La route des oliviers est en descente raide et sens unique ; veillez à bien rester sur le côté car une voiture qui monte a peu de chance de s’arrêter car elle ne pourra peut-être pas repartir. Au loin, les champs multicolores vont nous servir de repère. Nous pénétrons sur un sentier entre deux champs d’oliviers, traversons la D12 entre l’Hôpital où l’on a trouvé des tuiles romaines, et la Fortune, là où passait la via Domitia autrefois. Au niveau du domaine Hypolite, les voitures se sont arrêtées n’importe où le long de la route.
Sur une pancarte délavée, Luc Boissière, l’horticulteur, demande aux promeneurs de respecter ses cultures ; nous voilà au bord d’un immense champ de tulipes de toutes les couleurs : jaune, rose, trois sortes de rouge, du bicolore, du blanc, et même le violet foncé de la ‘tulipe noire’ (symbole d’un amour intense, mais qui se vit dans la souffrance. L’être aimé peut être loin ou décédé). C’est le même producteur que l’an dernier (voir l’article dans ce blog champ de tulipes) mais les champs ne sont pas au même endroit. Nous décidons d’en faire le tour par le sentier d’exploitation qui l’entoure, boueux par endroit car il a plu abondamment les jours précédents. Les champs ondulent avec grâce pour le plaisir des yeux.

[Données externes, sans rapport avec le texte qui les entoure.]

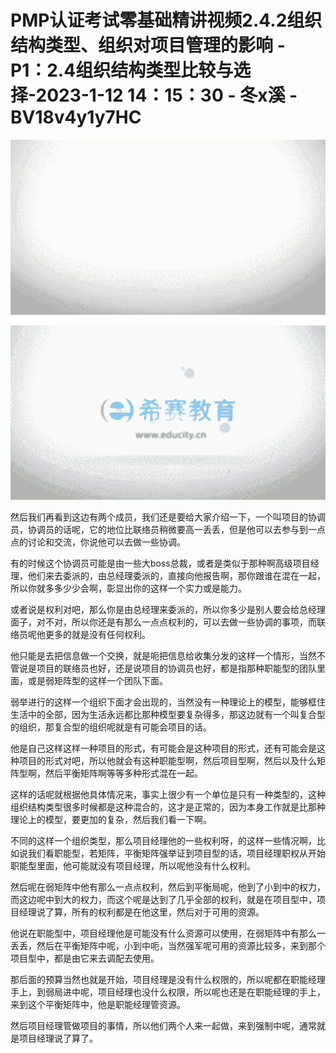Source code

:# PMP认证考试零基础精讲视频2.4.2组织结构类型、组织对项目管理的影响 - P1：2.4组织结构类型比较与选择-2023-1-12 14：15：30 - 冬x溪 - BV18v4y1y7HC

![](img/490f50fca29e83619c7dbf96b28cabeb_0.png)

![](img/490f50fca29e83619c7dbf96b28cabeb_1.png)

然后我们再看到这边有两个成员，我们还是要给大家介绍一下，一个叫项目的协调员，协调员的话呢，它的地位比联络员稍微要高一丢丢，但是他可以去参与到一点点的讨论和交流，你说他可以去做一些协调。

有的时候这个协调员可能是由一些大boss总裁，或者是类似于那种啊高级项目经理，他们来去委派的，由总经理委派的，直接向他报告啊，那你跟谁在混在一起，所以你就多多少少会啊，彰显出你的这样一个实力或是能力。

或者说是权利对吧，那么你是由总经理来委派的，所以你多少是别人要会给总经理面子，对不对，所以你还是有那么一点点权利的，可以去做一些协调的事项，而联络员呢他更多的就是没有任何权利。

他只能是去把信息做一个交换，就是呃把信息给收集分发的这样一个情形，当然不管说是项目的联络员也好，还是说项目的协调员也好，都是指那种职能型的团队里面，或是弱矩阵型的这样一个团队下面。

弱举进行的这样一个组织下面才会出现的，当然没有一种理论上的模型，能够框住生活中的全部，因为生活永远都比那种模型要复杂得多，那这边就有一个叫复合型的组织，那复合型的组织呢就是有可能会项目的话。

他是自己这样这样一种项目的形式，有可能会是这种项目的形式，还有可能会是这种项目的形式对吧，所以他就会有这种职能型啊，然后项目型啊，然后以及什么矩阵型啊，然后平衡矩阵啊等等多种形式混在一起。

这样的话呢就根据他具体情况来，事实上很少有一个单位是只有一种类型的，这种组织结构类型很多时候都是这种混合的，这才是正常的，因为本身工作就是比那种理论上的模型，要更加的复杂，然后我们看一下啊。

不同的这样一个组织类型，那么项目经理他的一些权利呀，的这样一些情况啊，比如说我们看职能型，若矩阵，平衡矩阵强举证到项目型的话，项目经理职权从开始职能型里面，他可能就没有项目经理，所以呢他没有什么权利。

然后呢在弱矩阵中他有那么一点点权利，然后到平衡局呢，他到了小到中的权力，而这边呢中到大的权力，而这个呢是达到了几乎全部的权利，就是在项目型中，项目经理说了算，所有的权利都是在他这里，然后对于可用的资源。

他说在职能型中，项目经理他是可能没有什么资源可以使用，在弱矩阵中有那么一丢丢，然后在平衡矩阵中呢，小到中呃，当然强军呢可用的资源比较多，来到那个项目型中，都是由它来去调配去使用。

那后面的预算当然也就是开始，项目经理是没有什么权限的，所以呢都在职能经理手上，到弱局进中呢，项目经理也没什么权限，所以呢也还是在职能经理的手上，来到这个平衡矩阵中，他是职能经理管资源。

然后项目经理管做项目的事情，所以他们两个人来一起做，来到强制中呢，通常就是项目经理说了算了。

Entretien avec le propriétaire de ‘Haute Provence plein champs’ : il produit en gros des bulbes de tulipes précoces pour la Hollande ; lorsque les fleurs sont arrivées à maturité, elles sont coupées et alimentent le marché des grandes surfaces régionales. Lorsque les feuilles sont sèches, les bulbes sont assez gros pour être récoltés et exportés. Après une année en Haute-Provence, ils peuvent s’acclimater à des régions plus froides que la nôtre.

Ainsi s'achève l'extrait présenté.